I would have used a smaller gravel size. The gravel is very big in comparison to the delicate plant roots. And debris is going to fall through those huge cracks. However, you can help the plants by removing a bit of the top gravel in spots where the gravel layer is really deep. 

You will probably need some aeration/water circulation-- at least until plants are growing very well and oxygenating the water. I say that because the soil layer is pretty deep; it may remove oxygen from the water. A soil layer this deep will generate plenty of CO2 first few months.


----------



## azaizai (Nov 29, 2009)

hmmm...I wonder if the pictures are misleading? there's less than an inch of soil and just enough of the gravel to keep it down. I was hoping since it was so thin on top (the one picture does have a lil mountain of gravel...but I think that was created when I pinched in the sprites) the plants wouldnt have too hard a time getting to the good stuff.

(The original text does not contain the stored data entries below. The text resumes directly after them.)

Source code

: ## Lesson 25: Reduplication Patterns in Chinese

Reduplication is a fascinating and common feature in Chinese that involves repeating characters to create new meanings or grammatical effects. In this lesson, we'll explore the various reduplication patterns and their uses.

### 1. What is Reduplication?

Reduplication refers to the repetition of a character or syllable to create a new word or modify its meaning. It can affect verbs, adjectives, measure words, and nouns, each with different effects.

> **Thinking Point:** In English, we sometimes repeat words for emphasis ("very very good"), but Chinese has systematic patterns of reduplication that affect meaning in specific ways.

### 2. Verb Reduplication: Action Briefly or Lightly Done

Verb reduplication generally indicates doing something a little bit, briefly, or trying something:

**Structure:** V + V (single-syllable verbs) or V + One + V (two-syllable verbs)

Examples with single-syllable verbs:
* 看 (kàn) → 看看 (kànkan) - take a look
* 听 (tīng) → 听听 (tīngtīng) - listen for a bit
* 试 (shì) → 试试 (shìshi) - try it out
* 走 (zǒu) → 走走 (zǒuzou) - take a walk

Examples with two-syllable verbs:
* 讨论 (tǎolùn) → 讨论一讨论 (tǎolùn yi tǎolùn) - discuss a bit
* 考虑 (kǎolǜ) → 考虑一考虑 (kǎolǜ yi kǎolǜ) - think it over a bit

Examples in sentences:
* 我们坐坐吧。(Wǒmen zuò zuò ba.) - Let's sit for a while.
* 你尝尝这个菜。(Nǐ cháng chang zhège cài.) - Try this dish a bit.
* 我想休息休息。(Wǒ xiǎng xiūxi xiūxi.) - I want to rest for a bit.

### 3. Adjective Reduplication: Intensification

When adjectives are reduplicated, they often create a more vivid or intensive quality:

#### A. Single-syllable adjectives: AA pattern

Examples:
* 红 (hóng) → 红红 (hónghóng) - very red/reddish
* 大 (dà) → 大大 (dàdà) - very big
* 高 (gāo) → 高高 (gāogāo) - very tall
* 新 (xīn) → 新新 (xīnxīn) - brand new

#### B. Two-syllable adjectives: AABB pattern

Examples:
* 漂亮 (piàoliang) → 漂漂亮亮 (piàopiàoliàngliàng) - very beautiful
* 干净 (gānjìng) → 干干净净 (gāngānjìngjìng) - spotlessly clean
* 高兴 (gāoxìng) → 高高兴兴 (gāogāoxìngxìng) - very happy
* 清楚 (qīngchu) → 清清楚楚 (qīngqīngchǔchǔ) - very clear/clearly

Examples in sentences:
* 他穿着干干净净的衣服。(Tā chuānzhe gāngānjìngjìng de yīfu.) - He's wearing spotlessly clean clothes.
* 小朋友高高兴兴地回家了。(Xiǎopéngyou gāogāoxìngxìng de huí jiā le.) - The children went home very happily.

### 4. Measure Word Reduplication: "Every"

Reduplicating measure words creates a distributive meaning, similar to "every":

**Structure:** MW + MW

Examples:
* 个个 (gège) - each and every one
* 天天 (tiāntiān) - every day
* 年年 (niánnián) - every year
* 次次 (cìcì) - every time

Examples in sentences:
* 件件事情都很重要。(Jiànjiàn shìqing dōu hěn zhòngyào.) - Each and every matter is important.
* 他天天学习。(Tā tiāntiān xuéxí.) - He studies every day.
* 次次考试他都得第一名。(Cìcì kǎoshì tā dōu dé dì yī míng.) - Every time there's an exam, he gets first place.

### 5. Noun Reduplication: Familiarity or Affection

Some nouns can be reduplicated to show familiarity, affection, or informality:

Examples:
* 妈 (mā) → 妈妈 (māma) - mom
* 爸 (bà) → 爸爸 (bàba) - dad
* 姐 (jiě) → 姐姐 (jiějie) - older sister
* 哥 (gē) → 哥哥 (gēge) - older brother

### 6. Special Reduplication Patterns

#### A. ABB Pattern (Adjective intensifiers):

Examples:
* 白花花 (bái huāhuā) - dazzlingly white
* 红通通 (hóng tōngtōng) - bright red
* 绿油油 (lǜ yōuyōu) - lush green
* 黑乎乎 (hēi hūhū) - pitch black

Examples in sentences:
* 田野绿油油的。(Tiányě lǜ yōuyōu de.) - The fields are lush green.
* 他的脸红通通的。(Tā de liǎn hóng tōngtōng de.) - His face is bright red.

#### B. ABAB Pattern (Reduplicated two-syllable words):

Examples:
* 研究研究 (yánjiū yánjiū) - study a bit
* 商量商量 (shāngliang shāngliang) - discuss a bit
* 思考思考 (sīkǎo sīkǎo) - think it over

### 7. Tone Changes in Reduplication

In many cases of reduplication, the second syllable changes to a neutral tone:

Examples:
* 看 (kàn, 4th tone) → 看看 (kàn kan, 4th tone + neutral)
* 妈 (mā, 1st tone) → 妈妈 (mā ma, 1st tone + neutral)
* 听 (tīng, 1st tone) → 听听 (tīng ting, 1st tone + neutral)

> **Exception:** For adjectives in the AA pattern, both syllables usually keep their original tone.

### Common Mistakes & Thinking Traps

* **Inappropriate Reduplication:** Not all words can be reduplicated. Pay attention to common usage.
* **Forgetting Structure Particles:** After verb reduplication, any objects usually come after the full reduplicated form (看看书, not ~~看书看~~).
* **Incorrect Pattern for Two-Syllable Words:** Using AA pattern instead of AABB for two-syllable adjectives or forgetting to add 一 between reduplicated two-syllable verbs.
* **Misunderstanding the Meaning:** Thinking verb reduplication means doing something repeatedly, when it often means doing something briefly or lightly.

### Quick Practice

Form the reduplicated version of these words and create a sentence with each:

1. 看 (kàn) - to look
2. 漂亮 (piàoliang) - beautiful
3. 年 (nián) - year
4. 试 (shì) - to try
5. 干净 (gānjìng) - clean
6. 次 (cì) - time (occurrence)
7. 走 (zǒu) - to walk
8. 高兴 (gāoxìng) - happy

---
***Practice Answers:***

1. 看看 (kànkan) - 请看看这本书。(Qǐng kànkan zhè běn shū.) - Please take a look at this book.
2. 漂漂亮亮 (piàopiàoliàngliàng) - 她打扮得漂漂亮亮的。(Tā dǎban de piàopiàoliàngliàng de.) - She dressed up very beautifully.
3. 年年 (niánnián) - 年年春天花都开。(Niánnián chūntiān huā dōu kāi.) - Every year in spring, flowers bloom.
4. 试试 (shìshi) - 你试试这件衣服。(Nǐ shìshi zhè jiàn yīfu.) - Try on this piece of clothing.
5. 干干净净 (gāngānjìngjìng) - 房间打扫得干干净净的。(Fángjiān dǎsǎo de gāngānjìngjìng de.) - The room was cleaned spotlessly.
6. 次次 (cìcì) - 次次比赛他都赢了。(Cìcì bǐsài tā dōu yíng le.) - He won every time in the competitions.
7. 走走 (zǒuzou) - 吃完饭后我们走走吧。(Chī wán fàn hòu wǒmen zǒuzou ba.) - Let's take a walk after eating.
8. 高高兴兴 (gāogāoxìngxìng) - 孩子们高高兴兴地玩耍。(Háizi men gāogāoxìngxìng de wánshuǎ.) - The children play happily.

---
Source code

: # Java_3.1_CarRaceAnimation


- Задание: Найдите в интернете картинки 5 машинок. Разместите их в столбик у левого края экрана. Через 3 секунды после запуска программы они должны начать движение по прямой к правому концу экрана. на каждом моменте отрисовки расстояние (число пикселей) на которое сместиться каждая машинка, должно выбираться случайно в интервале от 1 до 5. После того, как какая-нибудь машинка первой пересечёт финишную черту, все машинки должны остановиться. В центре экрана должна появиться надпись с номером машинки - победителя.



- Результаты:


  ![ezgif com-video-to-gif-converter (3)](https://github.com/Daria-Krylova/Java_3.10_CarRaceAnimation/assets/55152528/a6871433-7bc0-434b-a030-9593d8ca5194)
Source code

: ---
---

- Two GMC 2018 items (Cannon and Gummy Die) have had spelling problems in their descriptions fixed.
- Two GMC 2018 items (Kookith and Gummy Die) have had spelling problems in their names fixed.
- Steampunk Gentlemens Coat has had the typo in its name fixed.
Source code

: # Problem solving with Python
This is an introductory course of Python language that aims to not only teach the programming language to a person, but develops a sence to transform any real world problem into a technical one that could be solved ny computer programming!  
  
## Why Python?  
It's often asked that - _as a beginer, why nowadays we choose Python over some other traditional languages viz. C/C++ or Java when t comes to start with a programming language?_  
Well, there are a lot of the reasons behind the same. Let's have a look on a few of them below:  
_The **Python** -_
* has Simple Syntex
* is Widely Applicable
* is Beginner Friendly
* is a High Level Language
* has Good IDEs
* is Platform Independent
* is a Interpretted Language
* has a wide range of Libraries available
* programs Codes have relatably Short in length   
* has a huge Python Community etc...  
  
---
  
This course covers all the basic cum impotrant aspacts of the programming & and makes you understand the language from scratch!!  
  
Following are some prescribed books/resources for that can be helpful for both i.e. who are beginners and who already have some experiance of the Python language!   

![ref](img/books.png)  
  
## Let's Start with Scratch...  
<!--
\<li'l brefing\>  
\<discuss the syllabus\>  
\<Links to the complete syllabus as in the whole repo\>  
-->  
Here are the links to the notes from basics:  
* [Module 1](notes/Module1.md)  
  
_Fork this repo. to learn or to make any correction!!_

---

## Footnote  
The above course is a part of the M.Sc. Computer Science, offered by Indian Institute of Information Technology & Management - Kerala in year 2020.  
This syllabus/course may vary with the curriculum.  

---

So, judging from comments...if this effort fails I should:

1) Use less soil
2) Smaller gravel
3) more plants? I guess I could do away with the wood, but I'm kind of a java plant junkey (i know they're not really appropriate for this style of tank)

Anywho! Thanks again for responses, I'll update wednesday when I WC and test again


----------



## azaizai (Nov 29, 2009)

Alright week 3 is here!

Results are in: I think they're in line with other's predictions. I did about a 75% water change before hand using an air line tube to siphon and fill (little to no disturbance because it took so little water).

pH: Solid 8.0 (little down from last week)
nitrate: 0 ppm
nitrite: 0 ppm
Ammonia: .25 ppm (and real close to zero. One's yellow and ones yellow-green. Mine had a tint of green, so I just rounded up)

I planted another twig or two of the water sprite and added some java moss from my other aquarium. Hair algae is starting to grow on teh bottoms of the stem plants and the moss floating at the top. There's also some stiff lil algae growing on the tank that I couldnt scrape off. The snails are making short work of it tho. There was a surprising amount of snail poo, actually. I tried to siphon a little out as it was actually resting on a few of the pennyworts. Got some good growth otherwise tho...I think maybe its just gonna be a long wait until everythings straight. Here's two shots from roughly the same angles as before.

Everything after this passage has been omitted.